Records supplied:

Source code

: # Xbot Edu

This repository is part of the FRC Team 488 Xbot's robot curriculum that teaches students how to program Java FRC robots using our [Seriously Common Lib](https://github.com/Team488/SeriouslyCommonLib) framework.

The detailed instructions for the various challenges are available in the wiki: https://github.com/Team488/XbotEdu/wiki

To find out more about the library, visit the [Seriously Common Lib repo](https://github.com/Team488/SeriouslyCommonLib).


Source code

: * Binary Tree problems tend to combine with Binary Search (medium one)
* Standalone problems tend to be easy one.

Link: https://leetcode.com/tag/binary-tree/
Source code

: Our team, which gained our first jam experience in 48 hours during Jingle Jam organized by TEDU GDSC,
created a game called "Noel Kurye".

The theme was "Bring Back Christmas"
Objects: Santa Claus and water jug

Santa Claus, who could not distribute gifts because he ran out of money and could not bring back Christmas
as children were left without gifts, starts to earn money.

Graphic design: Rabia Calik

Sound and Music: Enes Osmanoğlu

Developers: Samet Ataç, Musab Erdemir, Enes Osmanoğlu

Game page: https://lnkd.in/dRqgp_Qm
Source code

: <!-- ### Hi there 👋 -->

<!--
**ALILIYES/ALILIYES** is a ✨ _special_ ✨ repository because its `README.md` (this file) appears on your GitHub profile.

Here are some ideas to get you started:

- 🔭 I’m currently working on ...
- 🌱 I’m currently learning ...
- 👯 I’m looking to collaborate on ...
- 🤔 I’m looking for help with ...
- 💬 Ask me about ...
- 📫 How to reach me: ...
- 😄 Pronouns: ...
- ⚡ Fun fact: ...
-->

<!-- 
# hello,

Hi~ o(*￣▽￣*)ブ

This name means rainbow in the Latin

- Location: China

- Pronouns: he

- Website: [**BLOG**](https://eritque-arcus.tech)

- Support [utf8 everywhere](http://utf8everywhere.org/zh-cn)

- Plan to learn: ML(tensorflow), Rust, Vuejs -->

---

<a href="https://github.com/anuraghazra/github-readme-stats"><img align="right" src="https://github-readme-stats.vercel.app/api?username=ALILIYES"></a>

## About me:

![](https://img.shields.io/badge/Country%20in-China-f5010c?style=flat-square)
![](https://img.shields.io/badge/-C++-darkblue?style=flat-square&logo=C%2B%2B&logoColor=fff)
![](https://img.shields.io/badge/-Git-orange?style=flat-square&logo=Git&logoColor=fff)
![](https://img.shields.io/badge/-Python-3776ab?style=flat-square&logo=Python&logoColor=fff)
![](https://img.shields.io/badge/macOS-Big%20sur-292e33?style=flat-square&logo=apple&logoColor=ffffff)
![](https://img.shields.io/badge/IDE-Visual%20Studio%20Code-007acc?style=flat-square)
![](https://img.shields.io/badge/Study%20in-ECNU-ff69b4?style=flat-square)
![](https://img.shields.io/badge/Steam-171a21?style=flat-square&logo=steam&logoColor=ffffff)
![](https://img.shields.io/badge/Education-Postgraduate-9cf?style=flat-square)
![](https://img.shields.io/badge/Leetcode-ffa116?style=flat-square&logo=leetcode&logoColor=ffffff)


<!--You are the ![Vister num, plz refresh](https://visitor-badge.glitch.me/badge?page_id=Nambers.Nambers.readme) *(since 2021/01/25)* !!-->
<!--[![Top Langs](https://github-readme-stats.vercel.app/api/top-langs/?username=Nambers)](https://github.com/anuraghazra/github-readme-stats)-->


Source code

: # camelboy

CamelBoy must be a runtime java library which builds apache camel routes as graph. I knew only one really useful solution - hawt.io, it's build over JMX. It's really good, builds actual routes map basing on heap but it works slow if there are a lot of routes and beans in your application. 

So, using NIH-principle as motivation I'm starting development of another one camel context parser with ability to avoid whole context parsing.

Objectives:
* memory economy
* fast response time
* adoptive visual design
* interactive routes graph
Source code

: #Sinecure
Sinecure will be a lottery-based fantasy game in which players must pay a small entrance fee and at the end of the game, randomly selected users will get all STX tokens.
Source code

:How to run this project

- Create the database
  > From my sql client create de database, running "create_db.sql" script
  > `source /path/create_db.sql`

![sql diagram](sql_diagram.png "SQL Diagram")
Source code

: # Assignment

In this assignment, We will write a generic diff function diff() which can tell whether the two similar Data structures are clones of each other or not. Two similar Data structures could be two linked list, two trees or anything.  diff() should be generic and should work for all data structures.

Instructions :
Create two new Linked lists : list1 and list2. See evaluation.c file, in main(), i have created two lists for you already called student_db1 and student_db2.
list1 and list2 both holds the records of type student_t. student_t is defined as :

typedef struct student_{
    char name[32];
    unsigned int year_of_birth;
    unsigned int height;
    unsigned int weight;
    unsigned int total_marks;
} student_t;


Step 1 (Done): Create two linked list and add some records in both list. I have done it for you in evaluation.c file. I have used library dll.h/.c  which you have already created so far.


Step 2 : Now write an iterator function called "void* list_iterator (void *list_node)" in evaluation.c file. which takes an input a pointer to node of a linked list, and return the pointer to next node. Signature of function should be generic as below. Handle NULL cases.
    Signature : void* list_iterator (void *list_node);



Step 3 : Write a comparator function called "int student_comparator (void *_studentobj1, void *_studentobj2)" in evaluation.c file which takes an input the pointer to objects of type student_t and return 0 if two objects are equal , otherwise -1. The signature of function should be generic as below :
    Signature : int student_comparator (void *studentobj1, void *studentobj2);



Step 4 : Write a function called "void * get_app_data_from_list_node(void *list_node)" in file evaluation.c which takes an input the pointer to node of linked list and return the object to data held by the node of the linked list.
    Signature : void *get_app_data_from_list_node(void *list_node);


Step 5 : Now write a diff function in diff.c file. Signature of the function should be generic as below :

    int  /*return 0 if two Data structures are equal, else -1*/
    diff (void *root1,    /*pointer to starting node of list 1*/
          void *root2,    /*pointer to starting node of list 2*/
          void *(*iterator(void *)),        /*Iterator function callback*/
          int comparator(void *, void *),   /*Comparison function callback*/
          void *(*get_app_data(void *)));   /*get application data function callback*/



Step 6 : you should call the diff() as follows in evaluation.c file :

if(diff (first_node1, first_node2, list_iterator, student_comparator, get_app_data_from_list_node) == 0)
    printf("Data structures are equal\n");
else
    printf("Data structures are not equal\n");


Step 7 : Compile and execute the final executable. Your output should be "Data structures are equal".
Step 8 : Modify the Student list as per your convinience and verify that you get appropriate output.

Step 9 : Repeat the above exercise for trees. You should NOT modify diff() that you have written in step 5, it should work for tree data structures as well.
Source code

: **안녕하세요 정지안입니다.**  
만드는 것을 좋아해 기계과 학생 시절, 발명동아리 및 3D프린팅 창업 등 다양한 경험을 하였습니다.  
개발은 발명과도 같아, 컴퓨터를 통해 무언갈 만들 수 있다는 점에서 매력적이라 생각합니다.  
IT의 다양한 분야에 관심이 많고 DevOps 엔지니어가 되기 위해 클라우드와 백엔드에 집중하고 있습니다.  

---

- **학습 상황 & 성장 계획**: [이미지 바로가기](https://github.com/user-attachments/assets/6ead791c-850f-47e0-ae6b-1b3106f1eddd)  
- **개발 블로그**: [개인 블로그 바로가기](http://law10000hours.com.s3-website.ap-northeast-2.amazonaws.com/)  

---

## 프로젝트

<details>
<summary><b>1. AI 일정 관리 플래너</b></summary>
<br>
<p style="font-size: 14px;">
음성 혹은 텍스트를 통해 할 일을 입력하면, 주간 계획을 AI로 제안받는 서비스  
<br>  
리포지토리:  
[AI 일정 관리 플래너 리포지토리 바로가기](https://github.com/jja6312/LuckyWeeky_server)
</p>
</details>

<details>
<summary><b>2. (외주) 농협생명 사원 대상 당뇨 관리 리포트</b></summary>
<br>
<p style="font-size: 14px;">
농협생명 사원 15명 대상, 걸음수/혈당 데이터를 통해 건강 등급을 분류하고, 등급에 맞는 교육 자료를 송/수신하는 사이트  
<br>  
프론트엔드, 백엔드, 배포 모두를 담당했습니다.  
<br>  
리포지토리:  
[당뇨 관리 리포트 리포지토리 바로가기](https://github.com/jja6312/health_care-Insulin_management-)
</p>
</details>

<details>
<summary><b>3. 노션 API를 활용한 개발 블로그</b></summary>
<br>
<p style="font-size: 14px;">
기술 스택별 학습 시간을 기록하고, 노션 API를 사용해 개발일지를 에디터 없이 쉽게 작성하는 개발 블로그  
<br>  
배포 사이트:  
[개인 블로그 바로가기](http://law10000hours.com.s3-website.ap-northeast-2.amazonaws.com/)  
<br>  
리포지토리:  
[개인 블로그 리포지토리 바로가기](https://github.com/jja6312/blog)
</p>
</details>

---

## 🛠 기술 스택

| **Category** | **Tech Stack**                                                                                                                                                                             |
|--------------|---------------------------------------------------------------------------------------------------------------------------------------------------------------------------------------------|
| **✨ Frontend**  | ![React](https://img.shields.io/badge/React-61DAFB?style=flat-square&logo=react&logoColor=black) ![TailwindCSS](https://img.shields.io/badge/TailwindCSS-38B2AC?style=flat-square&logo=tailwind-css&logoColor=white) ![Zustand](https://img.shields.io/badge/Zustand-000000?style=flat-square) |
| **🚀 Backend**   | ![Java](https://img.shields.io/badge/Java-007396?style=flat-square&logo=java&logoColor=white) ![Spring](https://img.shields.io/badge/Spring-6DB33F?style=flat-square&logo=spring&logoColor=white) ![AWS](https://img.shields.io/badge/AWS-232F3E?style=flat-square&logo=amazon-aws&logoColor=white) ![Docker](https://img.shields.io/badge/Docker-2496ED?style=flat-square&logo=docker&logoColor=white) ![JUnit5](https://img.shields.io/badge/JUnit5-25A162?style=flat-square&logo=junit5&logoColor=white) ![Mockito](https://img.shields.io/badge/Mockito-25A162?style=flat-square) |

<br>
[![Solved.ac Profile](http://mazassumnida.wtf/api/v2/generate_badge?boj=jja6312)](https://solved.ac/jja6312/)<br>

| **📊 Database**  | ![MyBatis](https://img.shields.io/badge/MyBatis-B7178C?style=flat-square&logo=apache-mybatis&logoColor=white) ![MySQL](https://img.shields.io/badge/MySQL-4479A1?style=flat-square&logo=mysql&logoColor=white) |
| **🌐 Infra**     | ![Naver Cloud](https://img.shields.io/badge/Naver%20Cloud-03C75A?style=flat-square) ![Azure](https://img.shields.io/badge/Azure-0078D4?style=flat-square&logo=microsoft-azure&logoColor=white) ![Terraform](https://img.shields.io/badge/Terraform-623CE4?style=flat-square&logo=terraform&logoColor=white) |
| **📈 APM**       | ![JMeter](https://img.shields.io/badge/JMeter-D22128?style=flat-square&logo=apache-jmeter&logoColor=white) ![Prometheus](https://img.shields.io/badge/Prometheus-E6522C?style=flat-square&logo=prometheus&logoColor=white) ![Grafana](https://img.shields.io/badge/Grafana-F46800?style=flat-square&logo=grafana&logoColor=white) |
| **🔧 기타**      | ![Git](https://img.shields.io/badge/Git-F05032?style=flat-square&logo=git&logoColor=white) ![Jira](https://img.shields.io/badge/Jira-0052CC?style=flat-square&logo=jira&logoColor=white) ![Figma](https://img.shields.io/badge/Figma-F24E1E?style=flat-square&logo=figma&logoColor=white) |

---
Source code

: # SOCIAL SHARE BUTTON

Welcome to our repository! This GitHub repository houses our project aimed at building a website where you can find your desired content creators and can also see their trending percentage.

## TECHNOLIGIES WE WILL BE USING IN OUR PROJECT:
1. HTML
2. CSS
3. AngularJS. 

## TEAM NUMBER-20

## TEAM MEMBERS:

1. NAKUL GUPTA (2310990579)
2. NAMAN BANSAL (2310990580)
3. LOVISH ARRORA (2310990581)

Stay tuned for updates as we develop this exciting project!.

Exercise requirements: From the listing above, output exactly the run of lines that starts with the line containing "Welcome to our" and ends with the line containing "3. AngularJS.".

Result for this task:
Welcome to our repository! This GitHub repository houses our project aimed at building a website where you can find your desired content creators and can also see their trending percentage.

## TECHNOLIGIES WE WILL BE USING IN OUR PROJECT:
1. HTML
2. CSS
3. AngularJS. 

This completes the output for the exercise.